## Prompt
Send back the data below exactly. Drop every picture.

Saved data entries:
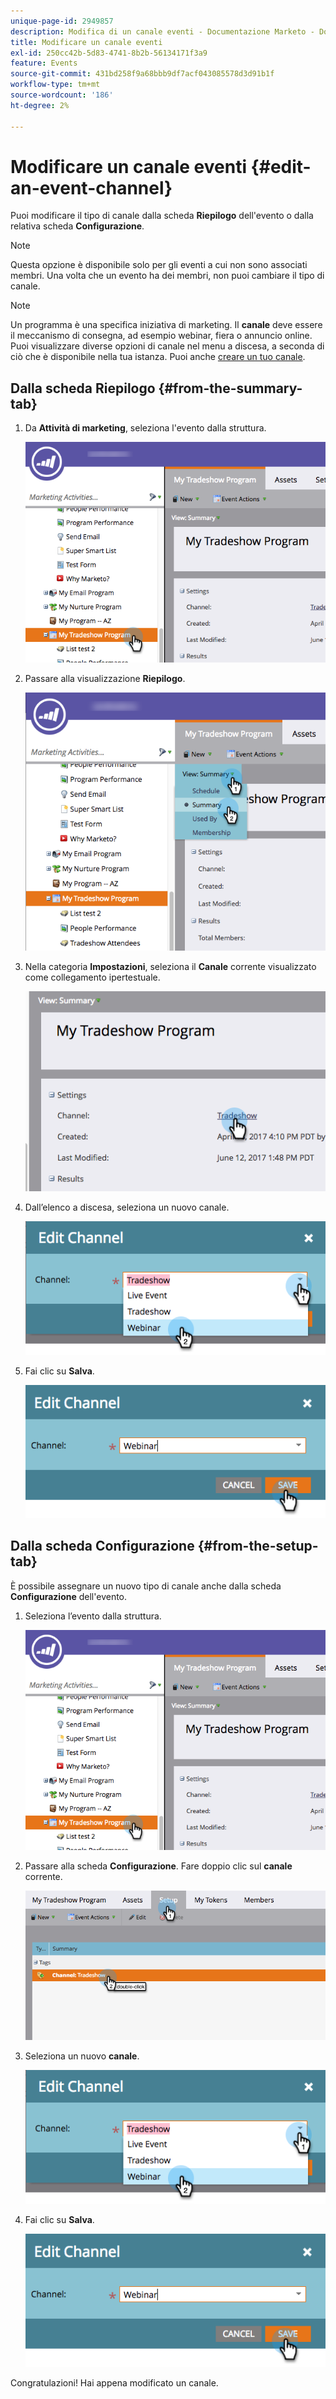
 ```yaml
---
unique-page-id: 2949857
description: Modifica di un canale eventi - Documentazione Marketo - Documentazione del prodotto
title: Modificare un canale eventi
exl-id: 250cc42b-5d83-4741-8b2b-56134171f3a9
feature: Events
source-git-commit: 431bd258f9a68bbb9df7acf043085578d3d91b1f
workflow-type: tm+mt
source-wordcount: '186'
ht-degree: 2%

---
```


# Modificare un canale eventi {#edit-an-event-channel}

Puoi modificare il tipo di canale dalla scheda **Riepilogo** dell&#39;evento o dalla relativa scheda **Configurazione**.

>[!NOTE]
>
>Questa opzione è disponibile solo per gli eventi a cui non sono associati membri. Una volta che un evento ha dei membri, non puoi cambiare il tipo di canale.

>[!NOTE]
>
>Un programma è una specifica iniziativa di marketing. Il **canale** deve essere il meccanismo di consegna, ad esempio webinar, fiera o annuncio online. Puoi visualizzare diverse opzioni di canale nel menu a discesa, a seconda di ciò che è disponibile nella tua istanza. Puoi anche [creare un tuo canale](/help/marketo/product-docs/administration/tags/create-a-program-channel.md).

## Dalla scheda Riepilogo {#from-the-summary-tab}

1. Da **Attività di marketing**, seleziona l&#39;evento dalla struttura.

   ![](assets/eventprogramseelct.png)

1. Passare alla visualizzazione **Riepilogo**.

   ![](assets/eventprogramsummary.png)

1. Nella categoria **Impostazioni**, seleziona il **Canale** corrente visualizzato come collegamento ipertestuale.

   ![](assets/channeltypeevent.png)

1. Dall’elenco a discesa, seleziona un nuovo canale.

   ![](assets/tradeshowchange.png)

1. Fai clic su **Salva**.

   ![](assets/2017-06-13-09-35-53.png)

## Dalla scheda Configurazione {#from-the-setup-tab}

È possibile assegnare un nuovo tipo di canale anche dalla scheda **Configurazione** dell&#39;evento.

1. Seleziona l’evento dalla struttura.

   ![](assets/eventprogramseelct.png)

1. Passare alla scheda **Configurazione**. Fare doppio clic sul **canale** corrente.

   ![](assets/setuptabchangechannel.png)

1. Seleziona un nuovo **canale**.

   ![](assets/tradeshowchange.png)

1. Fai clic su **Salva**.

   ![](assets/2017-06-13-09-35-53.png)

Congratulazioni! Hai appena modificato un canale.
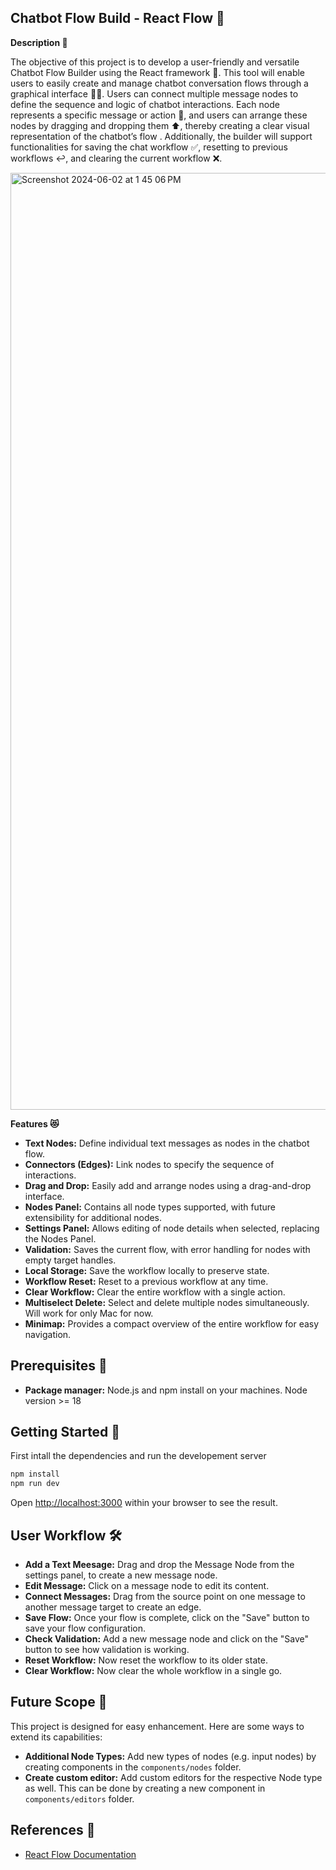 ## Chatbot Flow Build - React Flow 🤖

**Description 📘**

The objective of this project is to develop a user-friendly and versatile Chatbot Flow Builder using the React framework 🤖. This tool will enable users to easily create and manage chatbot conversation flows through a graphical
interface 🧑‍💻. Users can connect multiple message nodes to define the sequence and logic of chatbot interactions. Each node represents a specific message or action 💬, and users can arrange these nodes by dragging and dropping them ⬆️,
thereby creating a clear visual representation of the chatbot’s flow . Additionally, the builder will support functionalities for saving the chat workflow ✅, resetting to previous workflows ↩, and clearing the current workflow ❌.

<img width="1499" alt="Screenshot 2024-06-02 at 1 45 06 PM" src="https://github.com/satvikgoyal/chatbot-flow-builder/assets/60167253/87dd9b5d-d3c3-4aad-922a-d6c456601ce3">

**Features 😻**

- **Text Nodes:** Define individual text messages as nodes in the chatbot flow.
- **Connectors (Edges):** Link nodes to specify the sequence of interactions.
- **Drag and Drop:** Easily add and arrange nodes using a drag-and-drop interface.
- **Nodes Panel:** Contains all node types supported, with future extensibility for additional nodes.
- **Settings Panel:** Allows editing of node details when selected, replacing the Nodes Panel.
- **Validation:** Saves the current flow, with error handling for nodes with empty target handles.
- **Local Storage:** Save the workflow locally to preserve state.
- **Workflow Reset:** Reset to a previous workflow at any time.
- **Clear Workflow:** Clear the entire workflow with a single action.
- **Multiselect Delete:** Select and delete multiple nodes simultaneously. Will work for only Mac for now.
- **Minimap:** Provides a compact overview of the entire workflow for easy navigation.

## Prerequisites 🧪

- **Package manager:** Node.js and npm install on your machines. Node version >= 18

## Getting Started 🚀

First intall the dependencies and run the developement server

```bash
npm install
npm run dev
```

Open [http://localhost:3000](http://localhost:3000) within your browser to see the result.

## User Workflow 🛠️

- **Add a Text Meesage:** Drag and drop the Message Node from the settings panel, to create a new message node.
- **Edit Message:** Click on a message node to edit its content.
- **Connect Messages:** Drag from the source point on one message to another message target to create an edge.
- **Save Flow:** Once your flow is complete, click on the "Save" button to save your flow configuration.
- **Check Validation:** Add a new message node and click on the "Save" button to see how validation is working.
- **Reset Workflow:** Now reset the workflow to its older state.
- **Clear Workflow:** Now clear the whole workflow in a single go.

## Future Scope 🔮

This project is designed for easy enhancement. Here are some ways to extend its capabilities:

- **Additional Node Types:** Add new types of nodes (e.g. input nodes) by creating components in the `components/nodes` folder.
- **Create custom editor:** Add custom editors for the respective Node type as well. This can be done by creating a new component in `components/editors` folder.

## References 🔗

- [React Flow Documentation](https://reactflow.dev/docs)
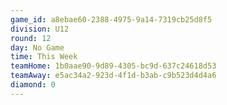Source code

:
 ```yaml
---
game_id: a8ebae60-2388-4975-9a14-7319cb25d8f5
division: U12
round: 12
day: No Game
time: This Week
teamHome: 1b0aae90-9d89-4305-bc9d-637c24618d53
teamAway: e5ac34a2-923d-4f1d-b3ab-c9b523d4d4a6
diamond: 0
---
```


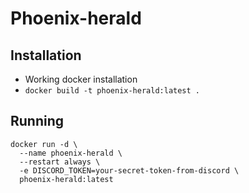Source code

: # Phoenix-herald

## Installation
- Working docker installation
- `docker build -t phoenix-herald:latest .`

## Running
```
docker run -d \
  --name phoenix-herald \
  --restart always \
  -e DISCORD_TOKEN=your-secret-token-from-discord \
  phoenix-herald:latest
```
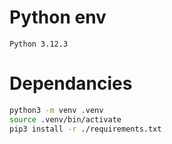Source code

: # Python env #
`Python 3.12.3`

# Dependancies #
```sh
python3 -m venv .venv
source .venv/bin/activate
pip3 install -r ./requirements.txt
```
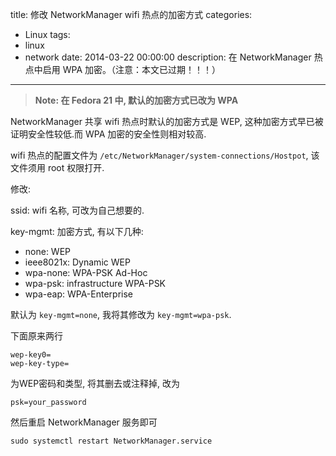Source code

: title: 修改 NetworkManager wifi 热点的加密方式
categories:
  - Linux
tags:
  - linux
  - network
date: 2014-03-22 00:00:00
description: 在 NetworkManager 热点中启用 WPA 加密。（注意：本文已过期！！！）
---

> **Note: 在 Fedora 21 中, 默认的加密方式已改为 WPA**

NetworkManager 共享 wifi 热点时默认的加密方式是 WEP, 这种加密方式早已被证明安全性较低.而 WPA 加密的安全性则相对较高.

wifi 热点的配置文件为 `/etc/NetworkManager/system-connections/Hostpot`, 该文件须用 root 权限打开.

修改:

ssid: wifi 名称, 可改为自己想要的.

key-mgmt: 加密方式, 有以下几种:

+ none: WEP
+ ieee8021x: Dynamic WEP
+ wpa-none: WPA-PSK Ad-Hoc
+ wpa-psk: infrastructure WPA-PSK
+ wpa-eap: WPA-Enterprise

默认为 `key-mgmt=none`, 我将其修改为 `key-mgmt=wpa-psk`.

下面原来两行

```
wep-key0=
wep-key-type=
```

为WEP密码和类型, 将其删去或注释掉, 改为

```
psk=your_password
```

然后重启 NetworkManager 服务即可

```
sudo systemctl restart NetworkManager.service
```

## Task answer
 ```yaml
---
unique-page-id: 2949857
description: Modifica di un canale eventi - Documentazione Marketo - Documentazione del prodotto
title: Modificare un canale eventi
exl-id: 250cc42b-5d83-4741-8b2b-56134171f3a9
feature: Events
source-git-commit: 431bd258f9a68bbb9df7acf043085578d3d91b1f
workflow-type: tm+mt
source-wordcount: '186'
ht-degree: 2%

---
```


# Modificare un canale eventi {#edit-an-event-channel}

Puoi modificare il tipo di canale dalla scheda **Riepilogo** dell&#39;evento o dalla relativa scheda **Configurazione**.

>[!NOTE]
>
>Questa opzione è disponibile solo per gli eventi a cui non sono associati membri. Una volta che un evento ha dei membri, non puoi cambiare il tipo di canale.

>[!NOTE]
>
>Un programma è una specifica iniziativa di marketing. Il **canale** deve essere il meccanismo di consegna, ad esempio webinar, fiera o annuncio online. Puoi visualizzare diverse opzioni di canale nel menu a discesa, a seconda di ciò che è disponibile nella tua istanza. Puoi anche [creare un tuo canale](/help/marketo/product-docs/administration/tags/create-a-program-channel.md).

## Dalla scheda Riepilogo {#from-the-summary-tab}

1. Da **Attività di marketing**, seleziona l&#39;evento dalla struttura.

   ![](assets/eventprogramseelct.png)

1. Passare alla visualizzazione **Riepilogo**.

   ![](assets/eventprogramsummary.png)

1. Nella categoria **Impostazioni**, seleziona il **Canale** corrente visualizzato come collegamento ipertestuale.

   ![](assets/channeltypeevent.png)

1. Dall’elenco a discesa, seleziona un nuovo canale.

   ![](assets/tradeshowchange.png)

1. Fai clic su **Salva**.

   ![](assets/2017-06-13-09-35-53.png)

## Dalla scheda Configurazione {#from-the-setup-tab}

È possibile assegnare un nuovo tipo di canale anche dalla scheda **Configurazione** dell&#39;evento.

1. Seleziona l’evento dalla struttura.

   ![](assets/eventprogramseelct.png)

1. Passare alla scheda **Configurazione**. Fare doppio clic sul **canale** corrente.

   ![](assets/setuptabchangechannel.png)

1. Seleziona un nuovo **canale**.

   ![](assets/tradeshowchange.png)

1. Fai clic su **Salva**.

   ![](assets/2017-06-13-09-35-53.png)

Congratulazioni! Hai appena modificato un canale.
 ## Chatbot Flow Build - React Flow 🤖

**Description 📘**

The objective of this project is to develop a user-friendly and versatile Chatbot Flow Builder using the React framework 🤖. This tool will enable users to easily create and manage chatbot conversation flows through a graphical
interface 🧑‍💻. Users can connect multiple message nodes to define the sequence and logic of chatbot interactions. Each node represents a specific message or action 💬, and users can arrange these nodes by dragging and dropping them ⬆️,
thereby creating a clear visual representation of the chatbot’s flow . Additionally, the builder will support functionalities for saving the chat workflow ✅, resetting to previous workflows ↩, and clearing the current workflow ❌.

<img width="1499" alt="Screenshot 2024-06-02 at 1 45 06 PM" src="https://github.com/satvikgoyal/chatbot-flow-builder/assets/60167253/87dd9b5d-d3c3-4aad-922a-d6c456601ce3">

**Features 😻**

- **Text Nodes:** Define individual text messages as nodes in the chatbot flow.
- **Connectors (Edges):** Link nodes to specify the sequence of interactions.
- **Drag and Drop:** Easily add and arrange nodes using a drag-and-drop interface.
- **Nodes Panel:** Contains all node types supported, with future extensibility for additional nodes.
- **Settings Panel:** Allows editing of node details when selected, replacing the Nodes Panel.
- **Validation:** Saves the current flow, with error handling for nodes with empty target handles.
- **Local Storage:** Save the workflow locally to preserve state.
- **Workflow Reset:** Reset to a previous workflow at any time.
- **Clear Workflow:** Clear the entire workflow with a single action.
- **Multiselect Delete:** Select and delete multiple nodes simultaneously. Will work for only Mac for now.
- **Minimap:** Provides a compact overview of the entire workflow for easy navigation.

## Prerequisites 🧪

- **Package manager:** Node.js and npm install on your machines. Node version >= 18

## Getting Started 🚀

First intall the dependencies and run the developement server

```bash
npm install
npm run dev
```

Open [http://localhost:3000](http://localhost:3000) within your browser to see the result.

## User Workflow 🛠️

- **Add a Text Meesage:** Drag and drop the Message Node from the settings panel, to create a new message node.
- **Edit Message:** Click on a message node to edit its content.
- **Connect Messages:** Drag from the source point on one message to another message target to create an edge.
- **Save Flow:** Once your flow is complete, click on the "Save" button to save your flow configuration.
- **Check Validation:** Add a new message node and click on the "Save" button to see how validation is working.
- **Reset Workflow:** Now reset the workflow to its older state.
- **Clear Workflow:** Now clear the whole workflow in a single go.

## Future Scope 🔮

This project is designed for easy enhancement. Here are some ways to extend its capabilities:

- **Additional Node Types:** Add new types of nodes (e.g. input nodes) by creating components in the `components/nodes` folder.
- **Create custom editor:** Add custom editors for the respective Node type as well. This can be done by creating a new component in `components/editors` folder.

## References 🔗

- [React Flow Documentation](https://reactflow.dev/docs)
Source code

:
 ```yaml
---
game_id: a8ebae60-2388-4975-9a14-7319cb25d8f5
division: U12
round: 12
day: No Game
time: This Week
teamHome: 1b0aae90-9d89-4305-bc9d-637c24618d53
teamAway: e5ac34a2-923d-4f1d-b3ab-c9b523d4d4a6
diamond: 0
---
```


Source code

: # Phoenix-herald

## Installation
- Working docker installation
- `docker build -t phoenix-herald:latest .`

## Running
```
docker run -d \
  --name phoenix-herald \
  --restart always \
  -e DISCORD_TOKEN=your-secret-token-from-discord \
  phoenix-herald:latest
```
Source code

: # Python env #
`Python 3.12.3`

# Dependancies #
```sh
python3 -m venv .venv
source .venv/bin/activate
pip3 install -r ./requirements.txt
```
Source code

: title: 修改 NetworkManager wifi 热点的加密方式
categories:
  - Linux
tags:
  - linux
  - network
date: 2014-03-22 00:00:00
description: 在 NetworkManager 热点中启用 WPA 加密。（注意：本文已过期！！！）
---

> **Note: 在 Fedora 21 中, 默认的加密方式已改为 WPA**

NetworkManager 共享 wifi 热点时默认的加密方式是 WEP, 这种加密方式早已被证明安全性较低.而 WPA 加密的安全性则相对较高.

wifi 热点的配置文件为 `/etc/NetworkManager/system-connections/Hostpot`, 该文件须用 root 权限打开.

修改:

ssid: wifi 名称, 可改为自己想要的.

key-mgmt: 加密方式, 有以下几种:

+ none: WEP
+ ieee8021x: Dynamic WEP
+ wpa-none: WPA-PSK Ad-Hoc
+ wpa-psk: infrastructure WPA-PSK
+ wpa-eap: WPA-Enterprise

默认为 `key-mgmt=none`, 我将其修改为 `key-mgmt=wpa-psk`.

下面原来两行

```
wep-key0=
wep-key-type=
```

为WEP密码和类型, 将其删去或注释掉, 改为

```
psk=your_password
```

然后重启 NetworkManager 服务即可

```
sudo systemctl restart NetworkManager.service
```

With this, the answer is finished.